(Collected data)
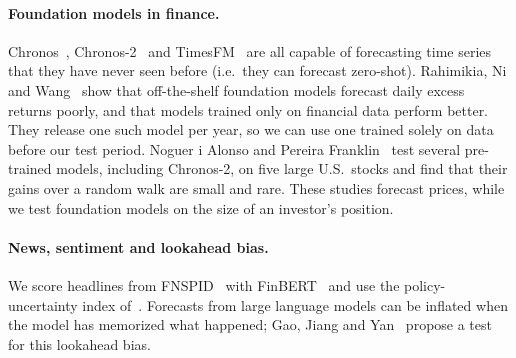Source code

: \paragraph{Foundation models in finance.}
Chronos~\cite{ansari2024chronos}, Chronos-2~\cite{ansari2025chronos2} and
TimesFM~\cite{das2024timesfm} are all capable of forecasting time series that
they have never seen before (i.e.\ they can forecast zero-shot). Rahimikia,
Ni and Wang~\cite{rahimikia2025tsfm} show that off-the-shelf foundation models
forecast daily excess returns poorly, and that models trained only on
financial data perform better. They release one such model per year, so we
can use one trained solely on data before our test period.
Noguer i Alonso and Pereira Franklin~\cite{noguer2026tsfm} test several
pre-trained models, including Chronos-2, on five large U.S.\ stocks and find
that their gains over a random walk are small and rare. These studies forecast prices, while we
test foundation models on the size of an investor's position.

\paragraph{News, sentiment and lookahead bias.}
We score headlines from FNSPID~\cite{dong2024fnspid} with
FinBERT~\cite{araci2019finbert} and use the policy-uncertainty index
of~\cite{baker2016epu}. Forecasts from large language models can be inflated
when the model has memorized what happened; Gao, Jiang and
Yan~\cite{gao2025lookahead} propose a test for this lookahead bias.
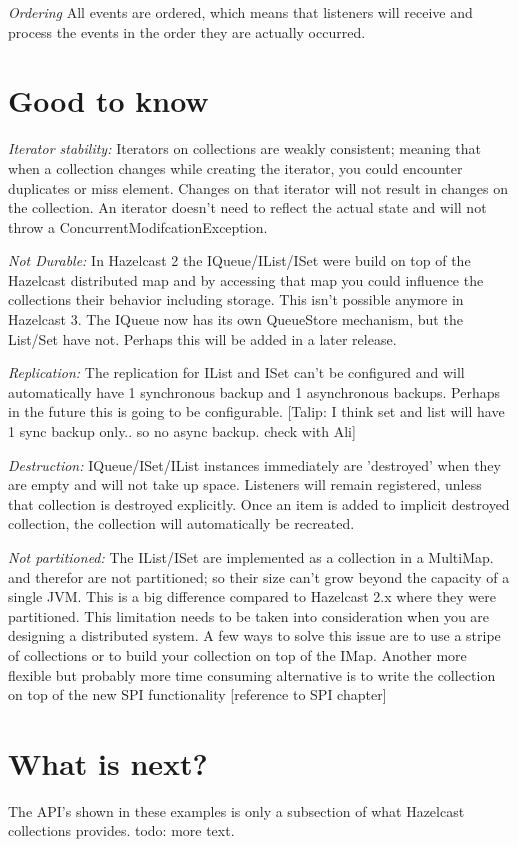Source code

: \emph{Ordering} All events are ordered, which means that listeners will receive and process the events in the order they are actually occurred. 

\section{Good to know}

\emph{Iterator stability:} Iterators on collections are weakly consistent; meaning that when a collection changes while creating the iterator, you could encounter duplicates or miss element. Changes on that iterator will not result in changes on the collection. An iterator doesn't need to reflect the actual state and will not throw a ConcurrentModifcationException. 

\emph{Not Durable:} In Hazelcast 2 the IQueue/IList/ISet were build on top of the Hazelcast distributed map and by accessing that map you could influence the collections their behavior including storage. This isn't possible anymore in Hazelcast 3. The IQueue now has its own QueueStore mechanism, but the List/Set have not. Perhaps this will be added in a later release.

\emph{Replication:} The replication for IList and ISet can't be configured and will automatically have 1 synchronous backup and 1 asynchronous backups. Perhaps in the future this is going to be configurable.
[Talip: I think set and list will have 1 sync backup only.. so no async backup. check with Ali]


\emph{Destruction:} IQueue/ISet/IList instances immediately are 'destroyed' when they are empty and will not take up space. Listeners will remain registered, unless that collection is destroyed explicitly. Once an item is added to implicit destroyed collection, the collection will automatically be recreated.

\emph{Not partitioned:}  The IList/ISet are implemented as a collection in a MultiMap. and therefor are not partitioned; so their size can't grow beyond the capacity of a single JVM. This is a big difference compared to Hazelcast 2.x where they were partitioned. This limitation needs to be taken into consideration when you are designing a distributed system. A few ways to solve this issue are to use a stripe of collections or to build your collection on top of the IMap. Another more flexible but probably more time consuming alternative is to write the collection on top of the new SPI functionality [reference to SPI chapter]

\section{What is next?}
The API's shown in these examples is only a subsection of what Hazelcast collections provides. todo: more text.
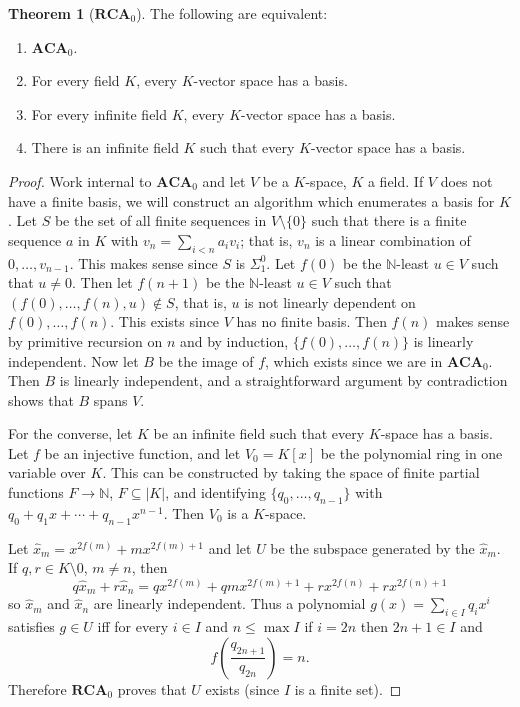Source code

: \documentclass[12pt]{book}
\newcommand{\NN}{\mathbb{N}}
\newcommand{\ACA}{\mathbf{ACA}}
\newcommand{\RCA}{\mathbf{RCA}}
\theoremstyle{definition}
\newtheorem{theorem}{Theorem}[chapter]
\begin{document}
\begin{theorem}[$\RCA_0$]
The following are equivalent:
\begin{enumerate}
\item $\ACA_0$.
\item For every field $K$, every $K$-vector space has a basis.
\item For every infinite field $K$, every $K$-vector space has a basis.
\item There is an infinite field $K$ such that every $K$-vector space has a basis.
\end{enumerate}
\end{theorem}
\begin{proof}
Work internal to $\ACA_0$ and let $V$ be a $K$-space, $K$ a field.
If $V$ does not have a finite basis, we will construct an algorithm which enumerates a basis for $K$.
Let $S$ be the set of all finite sequences in $V \setminus \{0\}$ such that there is a finite sequence $a$ in $K$ with $v_n = \sum_{i < n} a_i v_i$; that is, $v_n$ is a linear combination of $0, \dots, v_{n-1}$.
This makes sense since $S$ is $\Sigma_1^0$.
Let $f(0)$ be the $\NN$-least $u \in V$ such that $u \neq 0$.
Then let $f(n+1)$ be the $\NN$-least $u \in V$ such that $(f(0), \dots, f(n), u) \notin S$, that is, $u$ is not linearly dependent on $f(0), \dots, f(n)$.
This exists since $V$ has no finite basis.
Then $f(n)$ makes sense by primitive recursion on $n$ and by induction, $\{f(0), \dots, f(n)\}$ is linearly independent.
Now let $B$ be the image of $f$, which exists since we are in $\ACA_0$.
Then $B$ is linearly independent, and a straightforward argument by contradiction shows that $B$ spans $V$.

For the converse, let $K$ be an infinite field such that every $K$-space has a basis.
Let $f$ be an injective function, and let $V_0 = K[x]$ be the polynomial ring in one variable over $K$. This can be constructed by taking the space of finite partial functions $F \to \NN$, $F \subseteq |K|$, and identifying $\{q_0, \dots, q_{n-1}\}$ with $q_0 + q_1x + \cdots + q_{n-1}x^{n-1}$.
Then $V_0$ is a $K$-space.

Let $\hat x_m = x^{2f(m)} + mx^{2f(m) + 1}$ and let $U$ be the subspace generated by the $\hat x_m$.
If $q,r \in K \setminus 0$, $m \neq n$, then
$$q\hat x_m + r\hat x_n = qx^{2f(m)} + qmx^{2f(m)+1} + rx^{2f(n)} + rx^{2f(n) + 1}$$
so $\hat x_m$ and $\hat x_n$ are linearly independent.
Thus a polynomial $g(x) = \sum_{i \in I} q_ix^i$ satisfies $g \in U$ iff for every $i \in I$ and $n \leq \max I$ if $i = 2n$ then $2n + 1 \in I$ and
$$f\left(\frac{q_{2n+1}}{q_{2n}}\right) = n.$$
Therefore $\RCA_0$ proves that $U$ exists (since $I$ is a finite set).


\end{proof}
\end{document}
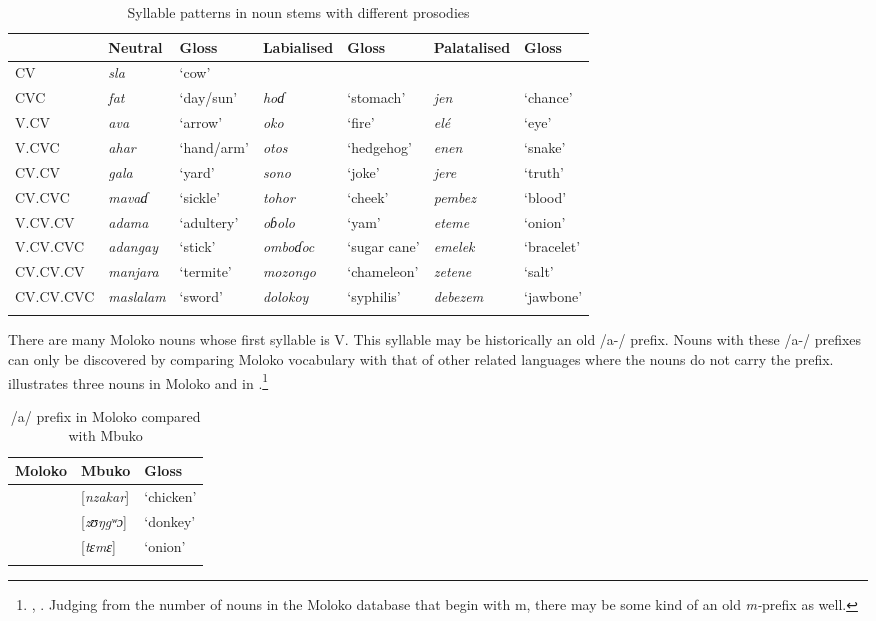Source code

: \begin{sidewaystable}
\caption{Syllable patterns in noun stems with different prosodies\label{tab:4.24}}
\begin{tabular}{lllllll} \lsptoprule & {Neutral  } & {Gloss} & {Labialised} & {Gloss} & {Palatalised} & {Gloss}\\\midrule
{CV} & \textit{sla} & ‘cow’ &  &  &  & \\
{CVC} & \textit{fat} & ‘day/sun’ & \textit{hoɗ} & ‘stomach’ & \textit{jen} & ‘chance’\\
{V.CV} & \textit{ava} & ‘arrow’ & \textit{oko} & ‘fire’ & \textit{el\'{e}} & ‘eye’\\
{V.CVC} & \textit{ahar} & ‘hand/arm’ & \textit{otos} & ‘hedgehog’ & \textit{enen} & ‘snake’\\
{CV.CV} & \textit{gala} & ‘yard’ & \textit{sono} & ‘joke’ & \textit{jere} & ‘truth’\\
{CV.CVC} & \textit{mavaɗ} & ‘sickle’ & \textit{tohor} & ‘cheek’ & \textit{pembez} & ‘blood’\\
{V.CV.CV} & \textit{adama} & ‘adultery’ & \textit{oɓolo} & ‘yam’ & \textit{eteme} & ‘onion’\\
{V.CV.CVC} & \textit{adangay} & ‘stick’ & \textit{omboɗoc} & ‘sugar cane’ & \textit{emelek} & ‘bracelet’\\
{CV.CV.CV} & \textit{manjara} & ‘termite’ & \textit{mozongo} & ‘chameleon’ & \textit{zetene} & ‘salt’\\
{CV.CV.CVC} & \textit{maslalam} & ‘sword’ & \textit{dolokoy} & ‘syphilis’ & \textit{debezem} & ‘jawbone’\\
\lspbottomrule
\end{tabular}
\end{sidewaystable}

There are many Moloko nouns whose first syllable is V. This syllable may be historically an old /a-/ prefix. Nouns with these /a-/ prefixes can only be discovered by comparing Moloko vocabulary with that of other related languages where the nouns do not carry the prefix.  illustrates three nouns in Moloko and in .\footnote{\citet{Mbuagbaw1995}, \citet{Gravina2001}. Judging from the number of nouns in the Moloko database that begin with m, there may be some kind of an old \textit{m-}prefix as well.} 

\begin{table}
\begin{tabular}{lll}
\lsptoprule
{Moloko} & {Mbuko} & {Gloss}\\
\midrule{}  & [\textit{nzakar}]  & ‘chicken’\\ & [\textit{zʊŋgʷɔ}] & ‘donkey’\\ & [\textit{tɛmɛ}] & ‘onion’\\
\lspbottomrule
\end{tabular}
\caption{/a/ prefix in Moloko compared with Mbuko\label{tab:4.25}}
\end{table}

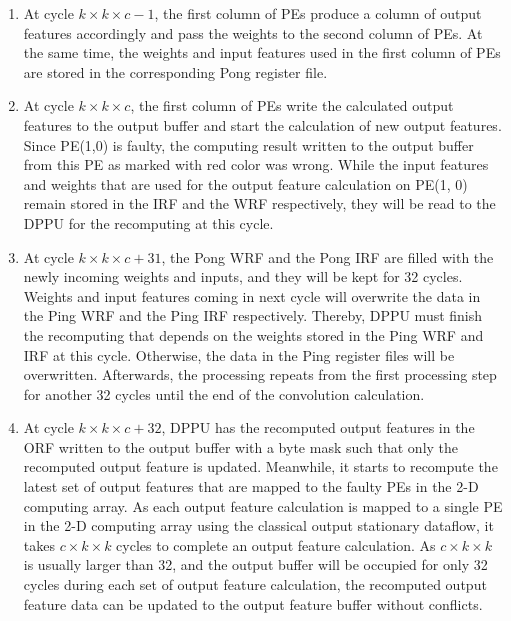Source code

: \begin{enumerate}
    \item At cycle $k\times k\times c - 1$, the first column of PEs produce a column of output features accordingly and pass the weights to the second column of PEs. At the same time, the weights and input features used in the first column of PEs are stored in the corresponding Pong register file.

    \item At cycle $ k\times k\times c $, the first column of PEs write the calculated output features to the output buffer and start the calculation of new output features. Since PE(1,0) is faulty, the computing result written to the output buffer from this PE as marked with red color was wrong. While the input features and weights that are used for the output feature calculation on PE(1, 0) remain stored in the IRF and the WRF respectively, they will be read to the DPPU for the recomputing at this cycle. 

    \item At cycle $ k\times k\times c + 31$, the Pong WRF and the Pong IRF are filled with the newly incoming weights and inputs, and they will be kept for 32 cycles. Weights and input features coming in next cycle will overwrite the data in the Ping WRF and the Ping IRF respectively. Thereby, DPPU must finish the recomputing that depends on the weights stored in the Ping WRF and IRF at this cycle. Otherwise, the data in the Ping register files will be overwritten. Afterwards, the processing repeats from the first processing step for another 32 cycles until the end of the convolution calculation.

    \item At cycle $ k\times k\times c + 32$, DPPU has the recomputed output features in the ORF written to the output buffer with a byte mask such that only the recomputed output feature is updated. Meanwhile, it starts to recompute the latest set of output features that are mapped to the faulty PEs in the 2-D computing array. As each output feature calculation is mapped to a single PE in the 2-D computing array using the classical output stationary dataflow, it takes $c \times k \times k$ cycles to complete an output feature calculation. As $c \times k \times k$ is usually larger than 32, and the output buffer will be occupied for only 32 cycles during each set of output feature calculation, the recomputed output feature data can be updated to the output feature buffer without conflicts. %


\end{enumerate}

● **Task requirements**: Among the entries above, the lines between the ones containing "This exists since $V$ has no finite basis." and "Then $V_0$ is a $K$-space.", inclusive, are to be transcribed exactly. No other line is to be given.

● **Completed exercise**:
This exists since $V$ has no finite basis.
Then $f(n)$ makes sense by primitive recursion on $n$ and by induction, $\{f(0), \dots, f(n)\}$ is linearly independent.
Now let $B$ be the image of $f$, which exists since we are in $\ACA_0$.
Then $B$ is linearly independent, and a straightforward argument by contradiction shows that $B$ spans $V$.

For the converse, let $K$ be an infinite field such that every $K$-space has a basis.
Let $f$ be an injective function, and let $V_0 = K[x]$ be the polynomial ring in one variable over $K$. This can be constructed by taking the space of finite partial functions $F \to \NN$, $F \subseteq |K|$, and identifying $\{q_0, \dots, q_{n-1}\}$ with $q_0 + q_1x + \cdots + q_{n-1}x^{n-1}$.
Then $V_0$ is a $K$-space.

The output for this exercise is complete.